The European energy market is constantly changing. This leads to more complexity in the markets and also to entirely new markets. For Vattenfall to contribute in the best possible way to a fossil-free future, tackling the existing data structure was key. And creating actionable insights from a unified data platform was necessary to ensure reliable data accessibility and quality, near real-time data availability and also to enable analytics and AI workloads.

Next generation BI with Databricks and the lakehouse    

In order to meet these multilayered challenges, a platform technology had to be found that was capable of guaranteeing high-performance parallel processing and at the same time offered many options for connecting a wide variety of source systems out of the box. Vattenfall decided to implement a data platform based on the Databricks Data Intelligence Platform. The lakehouse serves two worlds in this context: the functional scope and data management of a typical data warehouse and the flexible object storage of a data lake. The Databricks Data Intelligence Platform provides a lean and simplified data architecture.  

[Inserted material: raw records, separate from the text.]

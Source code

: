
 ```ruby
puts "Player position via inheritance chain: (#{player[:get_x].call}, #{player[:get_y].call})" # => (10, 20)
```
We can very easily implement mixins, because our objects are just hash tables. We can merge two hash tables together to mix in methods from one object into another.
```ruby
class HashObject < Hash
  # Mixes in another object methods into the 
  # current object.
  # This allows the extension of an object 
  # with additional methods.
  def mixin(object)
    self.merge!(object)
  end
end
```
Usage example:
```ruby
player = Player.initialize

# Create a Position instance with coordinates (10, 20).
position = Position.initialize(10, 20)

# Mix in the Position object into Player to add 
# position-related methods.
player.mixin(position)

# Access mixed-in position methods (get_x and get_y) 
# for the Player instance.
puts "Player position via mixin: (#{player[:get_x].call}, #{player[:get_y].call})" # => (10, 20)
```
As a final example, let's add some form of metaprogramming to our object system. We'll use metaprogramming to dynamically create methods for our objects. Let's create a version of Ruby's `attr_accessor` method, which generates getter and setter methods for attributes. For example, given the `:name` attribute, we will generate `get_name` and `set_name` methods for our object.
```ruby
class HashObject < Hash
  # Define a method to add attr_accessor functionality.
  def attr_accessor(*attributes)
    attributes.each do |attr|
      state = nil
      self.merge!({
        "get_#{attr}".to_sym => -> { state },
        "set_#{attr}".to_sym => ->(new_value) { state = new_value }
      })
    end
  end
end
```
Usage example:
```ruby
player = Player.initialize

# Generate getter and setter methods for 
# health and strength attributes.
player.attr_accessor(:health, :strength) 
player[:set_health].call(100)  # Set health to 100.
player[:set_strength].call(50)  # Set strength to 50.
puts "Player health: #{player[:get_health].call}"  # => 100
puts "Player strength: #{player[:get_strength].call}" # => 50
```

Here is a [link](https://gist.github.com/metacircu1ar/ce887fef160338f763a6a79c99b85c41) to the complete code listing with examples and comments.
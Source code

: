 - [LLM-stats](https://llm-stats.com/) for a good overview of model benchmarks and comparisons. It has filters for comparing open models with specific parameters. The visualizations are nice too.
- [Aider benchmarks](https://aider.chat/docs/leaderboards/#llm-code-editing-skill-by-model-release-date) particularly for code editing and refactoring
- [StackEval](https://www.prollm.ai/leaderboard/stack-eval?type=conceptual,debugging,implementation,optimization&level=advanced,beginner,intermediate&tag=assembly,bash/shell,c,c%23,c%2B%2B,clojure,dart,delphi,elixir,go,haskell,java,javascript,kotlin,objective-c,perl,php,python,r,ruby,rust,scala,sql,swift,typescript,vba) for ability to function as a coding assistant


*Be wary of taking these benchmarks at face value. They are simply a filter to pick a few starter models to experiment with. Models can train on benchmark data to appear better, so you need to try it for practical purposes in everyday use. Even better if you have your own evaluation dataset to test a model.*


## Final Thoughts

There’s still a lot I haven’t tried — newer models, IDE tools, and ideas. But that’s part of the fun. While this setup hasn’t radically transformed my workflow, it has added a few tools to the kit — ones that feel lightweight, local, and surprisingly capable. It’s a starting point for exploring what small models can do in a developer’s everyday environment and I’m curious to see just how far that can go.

A classic lakehouse approach was used to build the data platform. Establishing a three-level data repository consisting of Bronze, Silver and Gold tables — which progressively improve the structure and quality of data — ensures both consistency and stability in the data warehouse. The quality-checked data and data products are provided to the connected business units via Databricks SQL and Microsoft Power BI. This gives analysts a high degree of flexibility and makes use of already familiar front-end tools.

High speed and high quality at the same time — no conflict

For a data and AI architecture to meet the demands of business, it must be able to perform the balancing act of attaining high data quality and high speed. This is ensured by building the lakehouse with Databricks. By implementing a Git workflow using Databricks repos and Azure DevOps, Vattenfall was able to meet this need in the HySBAP (Hydro Strategic Business Analysis Platform) project for development as well.

Through a standardized process model and deployment framework, the various tasks in the continuous integration and continuous delivery (CI/CD) as well as DevOps contexts are optimized. The initions toolbox here comprises automation concepts that include the provision of notebooks, jobs and queries.

The whole is the sum of the parts

With the architecture built in the HySBAP project, Vattenfall Wasserkraft GmbH is now able to meet its goals and make an important contribution to a fossil-free future. The new hydro data and AI architecture integrates all the information that is important for commercial and technical plant operation, leading to better decision-making. Data integration and scalable ETL pipelines are equally important as advanced analytics, drone integration or digital twins. Advanced decision-making is possible for the first time using a holistic view of data. Now, data is available up to 30x faster and is more reliable than before. Data availability and accessibility are key to bringing data-driven decision-making closer to everyday operations and into the hands of more than just the company’s data science teams.